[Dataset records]
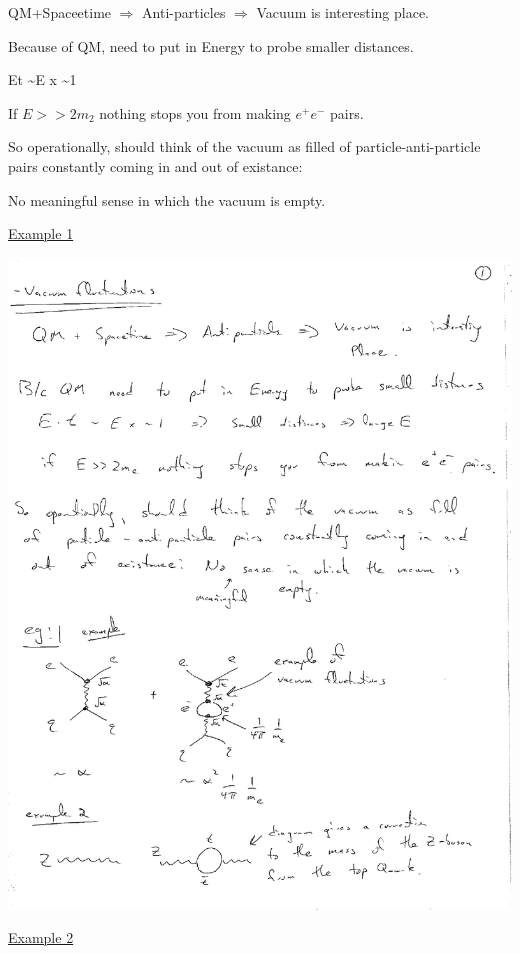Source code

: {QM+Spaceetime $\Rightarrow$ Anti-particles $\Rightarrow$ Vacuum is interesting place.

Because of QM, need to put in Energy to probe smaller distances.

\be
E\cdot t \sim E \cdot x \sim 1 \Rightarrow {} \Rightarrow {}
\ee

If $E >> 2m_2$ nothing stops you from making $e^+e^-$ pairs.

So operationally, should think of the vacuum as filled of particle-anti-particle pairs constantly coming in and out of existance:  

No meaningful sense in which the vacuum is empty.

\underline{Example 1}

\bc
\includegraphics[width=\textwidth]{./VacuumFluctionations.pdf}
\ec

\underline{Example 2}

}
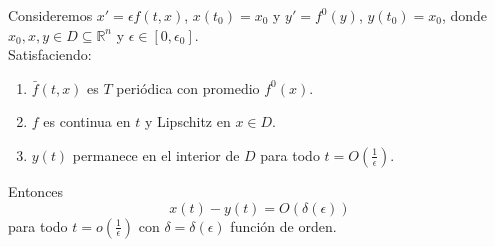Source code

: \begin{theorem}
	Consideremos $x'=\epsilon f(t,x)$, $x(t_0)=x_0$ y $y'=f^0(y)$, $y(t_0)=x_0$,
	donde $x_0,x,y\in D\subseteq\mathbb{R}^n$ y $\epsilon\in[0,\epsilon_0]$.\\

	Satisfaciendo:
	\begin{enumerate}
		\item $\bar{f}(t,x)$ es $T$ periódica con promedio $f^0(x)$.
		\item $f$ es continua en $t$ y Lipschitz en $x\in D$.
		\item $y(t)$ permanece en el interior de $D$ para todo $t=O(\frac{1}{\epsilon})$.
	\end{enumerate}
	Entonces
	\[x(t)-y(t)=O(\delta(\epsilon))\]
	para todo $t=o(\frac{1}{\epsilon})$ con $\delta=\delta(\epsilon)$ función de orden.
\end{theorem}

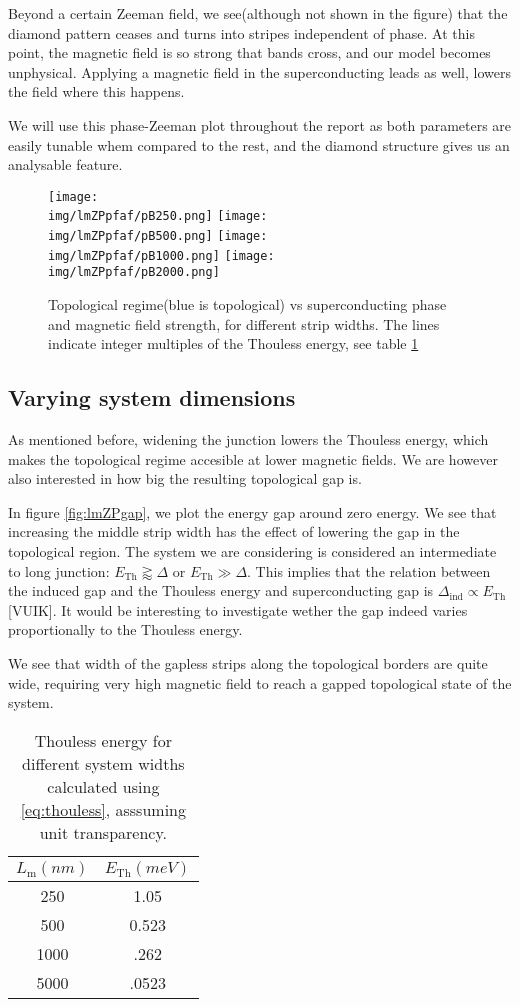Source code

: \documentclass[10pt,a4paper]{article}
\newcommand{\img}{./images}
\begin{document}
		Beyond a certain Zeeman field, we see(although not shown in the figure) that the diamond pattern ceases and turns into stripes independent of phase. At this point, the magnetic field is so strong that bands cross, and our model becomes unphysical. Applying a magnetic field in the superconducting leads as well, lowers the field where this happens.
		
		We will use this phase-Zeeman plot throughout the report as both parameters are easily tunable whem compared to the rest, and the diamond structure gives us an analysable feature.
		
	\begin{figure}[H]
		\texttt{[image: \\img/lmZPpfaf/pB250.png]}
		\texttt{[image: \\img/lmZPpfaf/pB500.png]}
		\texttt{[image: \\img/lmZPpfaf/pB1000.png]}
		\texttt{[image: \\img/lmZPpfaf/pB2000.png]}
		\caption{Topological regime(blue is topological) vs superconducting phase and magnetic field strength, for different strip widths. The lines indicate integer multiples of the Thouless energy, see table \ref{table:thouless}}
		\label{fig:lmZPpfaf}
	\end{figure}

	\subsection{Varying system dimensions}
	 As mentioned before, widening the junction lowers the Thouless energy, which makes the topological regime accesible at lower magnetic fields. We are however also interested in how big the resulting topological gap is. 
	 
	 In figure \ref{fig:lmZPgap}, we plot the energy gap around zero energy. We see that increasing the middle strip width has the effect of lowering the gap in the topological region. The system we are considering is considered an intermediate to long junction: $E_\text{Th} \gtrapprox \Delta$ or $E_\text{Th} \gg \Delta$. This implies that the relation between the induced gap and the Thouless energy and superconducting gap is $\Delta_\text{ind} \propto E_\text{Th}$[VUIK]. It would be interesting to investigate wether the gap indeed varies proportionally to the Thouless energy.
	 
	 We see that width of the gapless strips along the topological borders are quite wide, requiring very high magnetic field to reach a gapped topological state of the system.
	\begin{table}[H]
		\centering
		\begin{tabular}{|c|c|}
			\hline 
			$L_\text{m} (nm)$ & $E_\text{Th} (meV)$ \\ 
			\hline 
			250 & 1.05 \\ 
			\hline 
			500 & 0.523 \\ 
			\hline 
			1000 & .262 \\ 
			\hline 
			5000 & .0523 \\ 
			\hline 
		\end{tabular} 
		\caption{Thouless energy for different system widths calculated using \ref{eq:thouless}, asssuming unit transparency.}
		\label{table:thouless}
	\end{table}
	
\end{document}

* * *

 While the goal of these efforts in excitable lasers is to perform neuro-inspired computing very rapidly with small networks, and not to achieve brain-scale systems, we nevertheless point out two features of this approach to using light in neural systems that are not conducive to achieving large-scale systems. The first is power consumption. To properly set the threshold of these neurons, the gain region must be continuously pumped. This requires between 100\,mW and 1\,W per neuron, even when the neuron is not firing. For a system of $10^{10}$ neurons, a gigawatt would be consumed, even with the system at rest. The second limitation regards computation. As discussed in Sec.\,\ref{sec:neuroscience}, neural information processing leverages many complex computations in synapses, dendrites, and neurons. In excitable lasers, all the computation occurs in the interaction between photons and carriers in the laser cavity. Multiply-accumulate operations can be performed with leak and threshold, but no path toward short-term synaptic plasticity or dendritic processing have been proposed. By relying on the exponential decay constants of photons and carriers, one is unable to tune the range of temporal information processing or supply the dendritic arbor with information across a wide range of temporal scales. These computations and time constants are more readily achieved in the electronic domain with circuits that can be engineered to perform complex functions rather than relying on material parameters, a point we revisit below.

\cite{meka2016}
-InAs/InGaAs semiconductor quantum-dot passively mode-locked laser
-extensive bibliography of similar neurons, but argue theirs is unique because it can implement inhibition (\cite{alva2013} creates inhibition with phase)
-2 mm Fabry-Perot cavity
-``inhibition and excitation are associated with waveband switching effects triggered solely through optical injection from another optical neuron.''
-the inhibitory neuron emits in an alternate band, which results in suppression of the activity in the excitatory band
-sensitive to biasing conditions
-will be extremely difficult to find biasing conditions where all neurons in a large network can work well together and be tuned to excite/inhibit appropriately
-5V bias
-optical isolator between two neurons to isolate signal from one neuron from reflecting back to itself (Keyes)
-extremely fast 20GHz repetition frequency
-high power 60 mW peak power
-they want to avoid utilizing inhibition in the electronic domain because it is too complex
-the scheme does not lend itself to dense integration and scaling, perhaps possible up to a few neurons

[DIRECTIONS FOR THIS TASK] Find the lines above that contain the word "Example" and collect them.

[ANSWER TO THE EXERCISE]
\underline{Example 1}
\underline{Example 2}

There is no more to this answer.